Sedangkan Da Nang sudah mendekati
daerah sub tropis, suhu udara sudah bisa turun dibawah 20 derajad Celcius dan
hujan selalu turun meskipun rintik-rintik. Didepan stasiun, ada pertigaan
jalan, ditikungan sebelah kanan jalan ada rumah makan, saya minta Pho panas
semangkuk, lumayan sejak kemarin belum makan.
Setelah badan hangat saya berjalan
lurus dari stasiun setelah melewati warung tadi ada perempatan jalan besar,
belok kekiri dan berjalan terus agak jauh lewat beberapa persimpangan sampai
diseberang kanan jalan terpancang tanda Bus Stop Da Nang – Hoi An.

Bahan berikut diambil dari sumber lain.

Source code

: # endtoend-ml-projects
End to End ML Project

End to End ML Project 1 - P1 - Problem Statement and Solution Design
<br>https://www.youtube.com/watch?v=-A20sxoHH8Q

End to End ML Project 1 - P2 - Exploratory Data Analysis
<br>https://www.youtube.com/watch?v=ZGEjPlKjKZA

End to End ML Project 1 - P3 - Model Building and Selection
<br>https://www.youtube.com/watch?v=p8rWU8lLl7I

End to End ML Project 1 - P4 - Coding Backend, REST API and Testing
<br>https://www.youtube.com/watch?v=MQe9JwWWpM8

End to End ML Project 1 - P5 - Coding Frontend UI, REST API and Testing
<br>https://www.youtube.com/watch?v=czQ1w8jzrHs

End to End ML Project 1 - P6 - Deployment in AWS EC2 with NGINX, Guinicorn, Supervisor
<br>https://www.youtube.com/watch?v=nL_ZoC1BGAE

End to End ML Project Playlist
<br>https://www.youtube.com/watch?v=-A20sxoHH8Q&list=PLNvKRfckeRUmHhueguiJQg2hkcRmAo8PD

Menyeberang jalan harus hati-hati,
pengendara sepeda motor sama dengan di Surabaya dan jangan lupa sisi jalan yang
digunakan adalah sisi kanan, sebab kemudi mobil berada disisi kiri.

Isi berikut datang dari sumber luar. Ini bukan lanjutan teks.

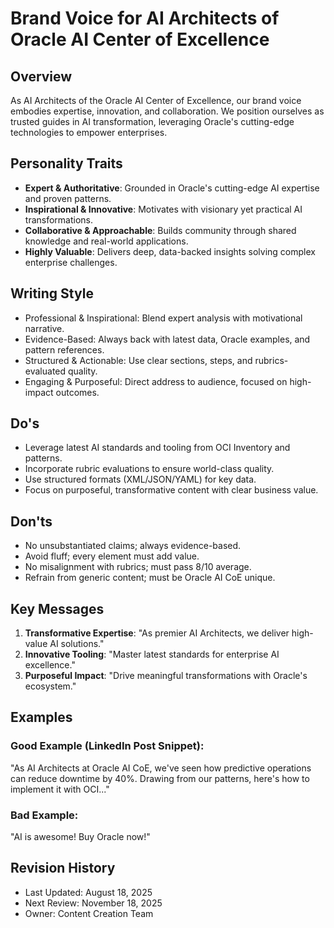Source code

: # Brand Voice for AI Architects of Oracle AI Center of Excellence

## Overview
As AI Architects of the Oracle AI Center of Excellence, our brand voice embodies expertise, innovation, and collaboration. We position ourselves as trusted guides in AI transformation, leveraging Oracle's cutting-edge technologies to empower enterprises.

## Personality Traits
- **Expert & Authoritative**: Grounded in Oracle's cutting-edge AI expertise and proven patterns.
- **Inspirational & Innovative**: Motivates with visionary yet practical AI transformations.
- **Collaborative & Approachable**: Builds community through shared knowledge and real-world applications.
- **Highly Valuable**: Delivers deep, data-backed insights solving complex enterprise challenges.

## Writing Style
- Professional & Inspirational: Blend expert analysis with motivational narrative.
- Evidence-Based: Always back with latest data, Oracle examples, and pattern references.
- Structured & Actionable: Use clear sections, steps, and rubrics-evaluated quality.
- Engaging & Purposeful: Direct address to audience, focused on high-impact outcomes.

## Do's
- Leverage latest AI standards and tooling from OCI Inventory and patterns.
- Incorporate rubric evaluations to ensure world-class quality.
- Use structured formats (XML/JSON/YAML) for key data.
- Focus on purposeful, transformative content with clear business value.

## Don'ts
- No unsubstantiated claims; always evidence-based.
- Avoid fluff; every element must add value.
- No misalignment with rubrics; must pass 8/10 average.
- Refrain from generic content; must be Oracle AI CoE unique.

## Key Messages
1. **Transformative Expertise**: "As premier AI Architects, we deliver high-value AI solutions."
2. **Innovative Tooling**: "Master latest standards for enterprise AI excellence."
3. **Purposeful Impact**: "Drive meaningful transformations with Oracle's ecosystem."

## Examples
### Good Example (LinkedIn Post Snippet):
"As AI Architects at Oracle AI CoE, we've seen how predictive operations can reduce downtime by 40%. Drawing from our patterns, here's how to implement it with OCI..."

### Bad Example:
"AI is awesome! Buy Oracle now!"

## Revision History
- Last Updated: August 18, 2025
- Next Review: November 18, 2025
- Owner: Content Creation Team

Bus kota Da Nang – Hoi An muatannya
campur aduk, mulai para Traveller sampai bakul dan ibu-ibu yang baru pulang
belanja dari pasar. Wajah saya yang serupa dengan mereka membuat saya menjadi
susah, karena selalu diajak bicara dalam bahasa lokal. Ibu kondektur terus
menghujani saya dengan pertanyaan yang tidak mungkin saya jawab. Bagaimana bisa
menjawab, lha yang ditanyakan saya tidak tahu. Namun akhirnya dia tertawa dan
mengusir seorang anak muda dari tempat duduknya yang kemudian diberikan ke
saya. Ini berkah dari usia saya yang sudah tua dan rambut yang putih tapi masih
senang kluyuran. Sampai Hoi An hujan belum berhenti, di terminal bus tidak ada
tempat untuk berteduh sementara warung-warung sudah tutup mungkin karena hari
sudah sore. Dari terminal bus berjalan kearah jalan besar (arah datangnya bus)

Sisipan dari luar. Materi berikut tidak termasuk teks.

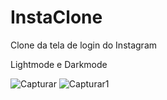 # InstaClone

Clone da tela de login do Instagram 

Lightmode e Darkmode

![Capturar](https://user-images.githubusercontent.com/94051879/163062207-d0d7a31c-0c24-4686-a3b6-bb85f0f7a159.PNG)
![Capturar1](https://user-images.githubusercontent.com/94051879/163062655-76b7131c-04f8-4877-bd97-1590fc45b3bc.PNG)
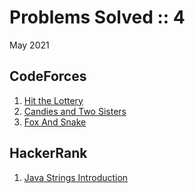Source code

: # Problems Solved :: 4
May 2021

CodeForces
-----------------
1. [Hit the Lottery](https://codeforces.com/problemset/problem/996/A)
1. [Candies and Two Sisters](https://codeforces.com/problemset/problem/1335/A)
1. [Fox And Snake](https://codeforces.com/problemset/problem/510/A)

HackerRank
-----------------
1. [Java Strings Introduction](https://www.hackerrank.com/challenges/java-strings-introduction/problem)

kemudian belok kiri menyusuri jalan yang sepi tapi lebar. Ada hotel besar
dikanan jalan, saya lihat ini bukan hotel untuk kelas saya, kalau saya tidur
disitu salah-salah habis uang saya.
Jadi saya terus berjalan sehingga
menemukan deretan beberapa hotel kecil yang taripnya USD 15,-, saya pilih salah
satu yang menurut saya menarik.
Petunjuk
jalan ke lokasi Kota Lama
Tepian sungai
yang indah
Kursi besi
yang usianya sudah se-abad lebih
Japanese
Bridge yang menjadi ikon
Hiasan
Lampion Hari Raya Tet, indah mengias rumah-rumah penduduk
Pasar Di Hoi
An
Mau pilih
sepatu?
atau beli
sayur Pare, tomat....
daun pandan,
salam, kunyit, pisang.....
Barangkali
mau reparasi jam tangan, jam tembok
atau beli
kurungan burung, jepretan tikus....juga ada.